Every staff member of Tlachinollan and the indigenous human rights defenders from the Costa-Montaña region put their lives at risk so they can report abuses, denounce crimes, and find justice. Without these human rights defenders, and their accompaniment of victims and survivors, justice in Guerrero does not stand a chance. For those of us in the United States, we must know that all of Mexico's national reforms and all of the U.S. assistance will be futile if we don't support the civil and human rights movement on the ground.
As Robert Kennedy said: "We must recognize the full human equality of all people -- before God, before the law, and in the councils of government. We must do this not because it is economically advantageous -- although it is; not because the laws of God and man command it -- although they do command it; not because people in other lands wish it so. We must do it for the single and fundamental reason that it is the right thing to do."
RFK (and JFK) never wanted to be involved in civil rights. They avoided the issue and tried to discourage activists like the Freedom Riders. It was only when those activists refused to back down and forced the Kennedys to choose a side did RFK finally get involved. This article's revisionist history is dangerous because it teaches us to hope for some benevolent politician who is going to step in just because it's the right thing to do. That has never happened. If we want our government to step in, we will have to force them to do it with a real social movement that puts pressure on our leaders.
We need to remind our politicians they are Public Servants!
If ever a country needed great leadership, it is Mexico today. And I wonder if that leader, yet invisible, will be a woman. Perhaps the voice of a visionary woman can break the logjam of cynicism and fear that paralyzes so much of that wonderful country.

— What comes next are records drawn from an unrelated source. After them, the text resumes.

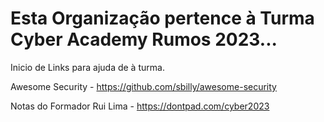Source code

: # Esta Organização pertence à Turma Cyber Academy Rumos 2023...

Inicio de Links para ajuda de à turma.

Awesome Security - https://github.com/sbilly/awesome-security

Notas do Formador Rui Lima - https://dontpad.com/cyber2023
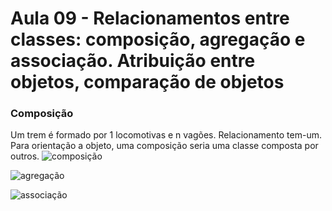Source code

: # Aula 09 - Relacionamentos entre classes: composição, agregação e associação. Atribuição entre objetos, comparação de objetos

### Composição
Um trem é formado por 1 locomotivas e n vagões. Relacionamento tem-um.
Para orientação a objeto, uma composição seria uma classe composta por outros.
![composição](https://github.com/brunamota/POO/assets/66503956/ab2e5e19-1fd7-4375-bccd-88c9a35bc400)


![agregação](https://github.com/brunamota/POO/assets/66503956/23475506-fd40-4e08-985a-8e7e627d3727)

![associação](https://github.com/brunamota/POO/assets/66503956/7a6f5bf7-eb31-4ccc-baee-b6f8e50d2afa)

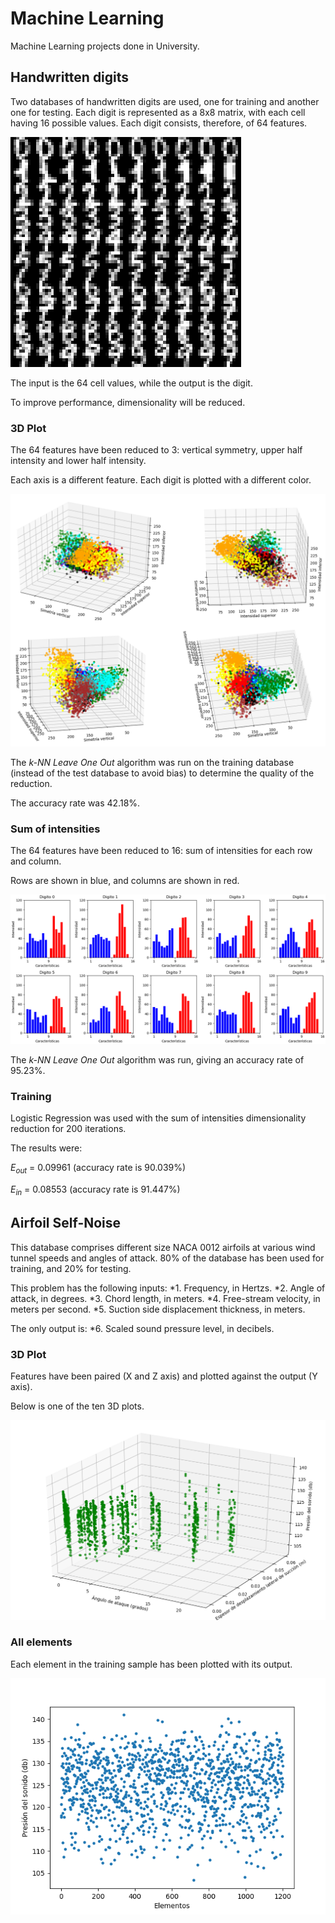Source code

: # Machine Learning

Machine Learning projects done in University.

## Handwritten digits

Two databases of handwritten digits are used, one for training and another one for testing. Each digit is represented as a 8x8 matrix, with each cell having 16 possible values. Each digit consists, therefore, of 64 features.

![1](https://raw.githubusercontent.com/FedericoGarciaGarcia/MachineLearning/master/files/informe/Pictures/digitos.png)

The input is the 64 cell values, while the output is the digit.

To improve performance, dimensionality will be reduced.

### 3D Plot

The 64 features have been reduced to 3: vertical symmetry, upper half intensity and lower half intensity.

Each axis is a different feature. Each digit is plotted with a different color.

![2](https://raw.githubusercontent.com/FedericoGarciaGarcia/MachineLearning/master/files/informe/Pictures/nube3d.png)

The *k-NN Leave One Out* algorithm was run on the training database (instead of the test database to avoid bias) to determine the quality of the reduction.

The accuracy rate was 42.18%. 

### Sum of intensities

The 64 features have been reduced to 16: sum of intensities for each row and column.

Rows are shown in blue, and columns are shown in red.

![3](https://raw.githubusercontent.com/FedericoGarciaGarcia/MachineLearning/master/files/informe/Pictures/histogramas.png)

The *k-NN Leave One Out* algorithm was run, giving an accuracy rate of 95.23%. 

### Training

Logistic Regression was used with the sum of intensities dimensionality reduction for 200 iterations.

The results were:

*E<sub>out</sub>* = 0.09961 (accuracy rate is 90.039%)

*E<sub>in</sub>* = 0.08553 (accuracy rate is 91.447%)


## Airfoil Self-Noise

This database comprises different size NACA 0012 airfoils at various wind tunnel speeds and angles of attack. 80% of the database has been used for training, and 20% for testing.

This problem has the following inputs:
*1. Frequency, in Hertzs.
*2. Angle of attack, in degrees.
*3. Chord length, in meters.
*4. Free-stream velocity, in meters per second.
*5. Suction side displacement thickness, in meters.

The only output is:
*6. Scaled sound pressure level, in decibels.

### 3D Plot

Features have been paired (X and Z axis) and plotted against the output (Y axis).

Below is one of the ten 3D plots.

![4](https://raw.githubusercontent.com/FedericoGarciaGarcia/MachineLearning/master/files/informe/Pictures/Figure_7.png)

### All elements

Each element in the training sample has been plotted with its output.

![5](https://raw.githubusercontent.com/FedericoGarciaGarcia/MachineLearning/master/files/informe/Pictures/s1.png)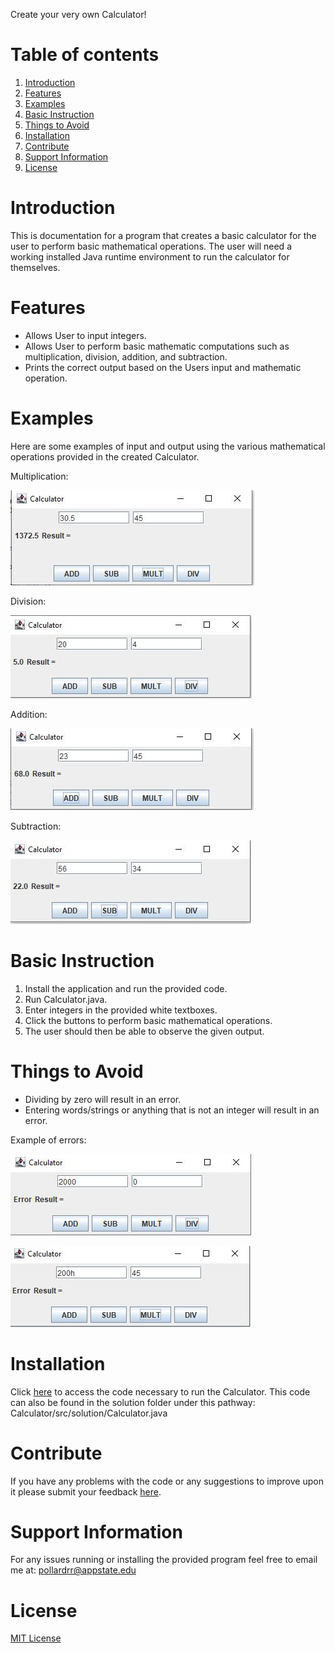 Create your very own Calculator!

# Table of contents

1. [Introduction](#Introduction)
2. [Features](#Features)
3. [Examples](#Examples)
4. [Basic Instruction](#BasicInstruction)
5. [Things to Avoid](#ThingstoAvoid)
6. [Installation](#Installation)
7. [Contribute](#Contribute)
8. [Support Information](#SupportInformation)
9. [License](#License)

# Introduction

This is documentation for a program that creates a basic calculator for the user to perform basic mathematical operations. The user will need a working installed Java runtime environment to run the calculator for themselves. 

# Features

* Allows User to input integers.
* Allows User to perform basic mathematic computations such as multiplication, division, addition, and subtraction.
* Prints the correct output based on the Users input and mathematic operation. 

# Examples

Here are some examples of input and output using the various mathematical operations provided in the created Calculator.

Multiplication:

![alt text](Calculator.JPG)

Division:

![alt text](division.JPG)

Addition:

![alt text](Addition.JPG)

Subtraction:

![alt text](Subtraction.JPG)

# Basic Instruction

1. Install the application and run the provided code.
2. Run Calculator.java.
3. Enter integers in the provided white textboxes.
4. Click the buttons to perform basic mathematical operations. 
5. The user should then be able to observe the given output.

# Things to Avoid 

* Dividing by zero will result in an error.
* Entering words/strings or anything that is not an integer will result in an error. 

Example of errors:

![alt text](divv.png)

![alt text](string.JPG)



# Installation

Click [here](https://github.com/ReecePollard55/Calculator/blob/gh-pages/src/solution/Calculator.java) to access the code necessary to run the Calculator.
This code can also be found in the solution folder under this pathway: Calculator/src/solution/Calculator.java

# Contribute

If you have any problems with the code or any suggestions to improve upon it please submit your feedback [here](https://github.com/ReecePollard55/Calculator/issues).

# Support Information

For any issues running or installing the provided program feel free to email me at: pollardrr@appstate.edu

# License 
[MIT License](https://github.com/ReecePollard55/Calculator/blob/gh-pages/MIT%20License)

If US citizens want to buy drugs and poison their society - apparently nobody in the US seems to care - and if the US wants to turn a blind eye to freely distributing drugs in its territory. The US is not stopping the traffic, not helping to stop the sale of illegal arms to drug carterls.
It seems that US citizens are more concerned with stopping people from crossing than drugs. So be it, Mexico should stop this stupid "war", and move on,we will be back on track to progress and growth.
As long as there is unabashed demand from the US there will be drug cartels, all latin america should legalize drugs.
The primary driver of the corruption is the U.S. drug war. Just as they did during Prohibition, everybody profits from the criminalization of drugs. Except, of course, the low-level dealers and users and the myriad innocent bystanders.
Legalize, regulate, and tax drugs, like alcohol and tobacco, and the Mexican cartels will either go legit or lose their base of profit. And Mexican politicians will lose that lucrative buyoff.
This will not solve all or even most of Mexico's problems. But it could help lead to a government on the side of the people for a change.
Instead, our current AG seems more interested in busting medical marijuana farms, using DHS spy planes to imprison peaceful growers who are not violating anyone's rights. It would be great to see a turn towards justice and human rights in the USA. If we in the US don't even demand our Constitutional Rights on the ground in America, how can anyone else in the world take us seriously?
I sometimes feel that hope is all we have left...but I remember this saying from RFK and I continue on.